Die Landesregierung hat in der letzten Legislaturperiode ca. 60 Bahnstationen mit weniger als 50 Ein- und Aussteigenden pro Tag als nachfrageschwache Bahnstationen deklariert und deren Erhalt infrage gestellt. Das ist immerhin jeder fünfte Bahnhof in Brandenburg. In den betroffenen Regionen sorgt die damit einhergehende Diskussion um Bahnhofsschließungen und Streckenstilllegungen verständlicherweise für Unruhe, und ich frage mich, wie Sie die Abwanderung aus den ländlichen Regionen stoppen wollen, wenn Sie gleichzeitig ernsthaft in Erwägung ziehen, das ohnehin schon dünne Bahnangebot dort noch weiter auszudünnen.

(Beifall B90/GRÜNE)

Im Gegenteil, wir sollten uns doch darauf konzentrieren, über mögliche Potenziale zu reden, wie den Umstand, dass der BBU erst kürzlich den gegenüber Berlin vergleichsweise günstigen Wohnungsmarkt anpries oder beim Stichwort Tourismus die Tatsache, dass zwei Drittel aller Berlinerinnen und Berliner keinen eigenen Pkw besitzen. Dies sind nur zwei Beispiele dafür, dass auch in den ländlichen Regionen noch genügend ungenutzte Potenziale zur Steigerung der Fahrgastzahlen vorhanden sind. Wir sollten also endlich aufhören, immer nur über die vermeintlich geringen Zahlen von Fahrgästen zu jammern, und stattdessen von den vielen Menschen sprechen, die den ÖPNV bisher noch nicht nutzen.

Um neue Konzepte und Kooperationen auf den Weg zu bringen, bedarf es jedoch einer vernünftigen Datengrundlage, die Aufschluss über die Entwicklung der Fahrgastzahlen gibt - genau daher dieser Antrag. Die Antwort der Landesregierung auf unsere diesbezügliche Anfrage lautete bisher: „Einzeldaten zu jeder Station sind betriebsinterne Daten der Eisenbahnunternehmen, die zur allgemeinen Veröffentlichung nicht freigegeben sind.“

Da muss man sich doch fragen: Wer arbeitet hier eigentlich für wen? Das Land Brandenburg finanziert den öffentlichen Personennahverkehr mit jährlich 400 Millionen Euro über die Regionalisierungsmittel des Bundes und vergibt Leistungen an die Verkehrsunternehmen.

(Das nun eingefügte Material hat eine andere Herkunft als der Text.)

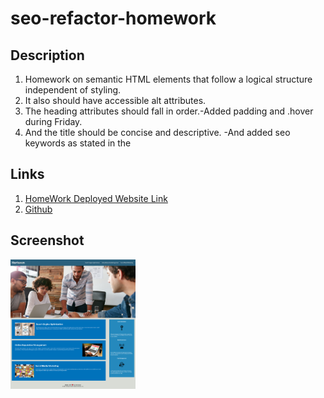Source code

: # seo-refactor-homework

## Description 
1. Homework on semantic HTML elements that follow a logical structure independent of styling.
2. It also should have accessible alt attributes. 
3. The heading attributes should fall in order.-Added padding and .hover during Friday.
4. And the title should be concise and descriptive. -And added seo keywords as stated in the


## Links
1. [HomeWork Deployed Website Link](https://liladobe.github.io/seo-refactor-homework/)
2. [Github](https://github.com/LilAdobe/seo-refactor-homework)

## Screenshot
<img src="assets/images/screenshot-for-readme.png" alt="screenshot-for-readme" 
width="200px">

Sie geben die Spielregeln vor, und falls nicht, sollten wir uns ernsthaft darüber Gedanken machen, wie das Selbstverständnis des Verkehrsministeriums ist.

(Zuruf B90/GRÜNE: Ja!)

Trotzdem versuchen Sie uns ernsthaft zu erklären, dass Fahrgastzahlen Betriebsgeheimnis sind. Na ja. Aber vielleicht wird die neue Ministerin hier einen anderen Weg gehen. In Schleswig-Holstein und Mecklenburg-Vorpommern ist man in Sachen Transparenz weiter - da lohnt ein Blick über die Landesgrenze - und sieht kein Problem darin, konkrete Zahlen zu veröffentlichen.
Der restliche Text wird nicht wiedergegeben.